Turing machines on represented sets, a model of computation for Analysis

TL;DR

This paper introduces generalized Turing machines (GTMs) tailored for computability in Analysis, enabling direct manipulation of complex objects like real functions and measures, simplifying proofs and extending classical closure properties.

Contribution

The paper presents a new GTM model based on TTE representations, proving closure of computable functions under GTM programming and simplifying proofs in computable analysis.

Findings

Functions computable via representations are closed under GTM programming.

GTM model simplifies proofs and makes them more transparent.

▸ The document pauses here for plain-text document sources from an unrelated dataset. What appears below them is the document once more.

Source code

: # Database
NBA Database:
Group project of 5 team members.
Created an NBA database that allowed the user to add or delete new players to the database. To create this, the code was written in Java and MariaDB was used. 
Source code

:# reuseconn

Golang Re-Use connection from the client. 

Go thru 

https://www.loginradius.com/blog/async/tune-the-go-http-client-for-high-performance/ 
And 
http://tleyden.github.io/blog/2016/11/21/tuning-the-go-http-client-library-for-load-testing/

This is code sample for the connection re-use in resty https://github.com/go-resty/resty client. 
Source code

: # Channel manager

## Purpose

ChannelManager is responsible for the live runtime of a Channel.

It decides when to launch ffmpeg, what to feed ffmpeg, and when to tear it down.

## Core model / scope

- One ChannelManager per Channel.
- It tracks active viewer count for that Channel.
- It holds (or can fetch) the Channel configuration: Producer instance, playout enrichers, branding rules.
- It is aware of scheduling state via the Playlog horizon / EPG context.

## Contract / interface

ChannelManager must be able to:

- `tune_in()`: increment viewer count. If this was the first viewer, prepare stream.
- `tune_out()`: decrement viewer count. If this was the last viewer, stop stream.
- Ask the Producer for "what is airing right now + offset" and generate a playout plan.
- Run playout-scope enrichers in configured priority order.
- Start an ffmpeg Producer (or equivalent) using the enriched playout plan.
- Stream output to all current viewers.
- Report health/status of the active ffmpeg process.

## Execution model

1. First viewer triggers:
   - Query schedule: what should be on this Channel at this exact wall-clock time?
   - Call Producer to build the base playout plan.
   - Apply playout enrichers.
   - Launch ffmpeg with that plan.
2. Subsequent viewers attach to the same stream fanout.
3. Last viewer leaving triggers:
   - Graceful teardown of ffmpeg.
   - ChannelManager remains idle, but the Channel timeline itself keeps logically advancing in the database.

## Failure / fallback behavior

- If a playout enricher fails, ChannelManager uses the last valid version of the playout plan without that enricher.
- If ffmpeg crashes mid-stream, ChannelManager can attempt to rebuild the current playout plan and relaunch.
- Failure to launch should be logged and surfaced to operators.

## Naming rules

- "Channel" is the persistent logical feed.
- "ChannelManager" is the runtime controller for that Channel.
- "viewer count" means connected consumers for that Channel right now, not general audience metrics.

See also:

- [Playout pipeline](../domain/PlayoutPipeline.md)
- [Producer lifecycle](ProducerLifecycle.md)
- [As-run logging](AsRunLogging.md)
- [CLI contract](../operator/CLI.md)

Computable functions on sequences are closed under GTM programming.

Abstract

We introduce a new type of generalized Turing machines (GTMs), which are intended as a tool for the mathematician who studies computability in Analysis. In a single tape cell a GTM can store a symbol, a real number, a continuous real function or a probability measure, for example. The model is based on TTE, the representation approach for computable analysis. As a main result we prove that the functions that are computable via given representations are closed under GTM programming. This generalizes the well known fact that these functions are closed under composition. The theorem allows to speak about objects themselves instead of names in algorithms and proofs. By using GTMs for specifying algorithms, many proofs become more rigorous and also simpler and more transparent since the GTM model is very simple and allows to apply well-known techniques from Turing machine theory. We also show how finite or infinite sequences as names can be replaced by sets (generalized representations) on which computability is already defined via representations. This allows further simplification of proofs. All of this is done for multi-functions, which are essential in Computable Analysis, and multi-representations, which often allow more elegant formulations. As a byproduct we show that the computable functions on finite and infinite sequences of symbols are closed under programming with GTMs. We conclude with examples of application.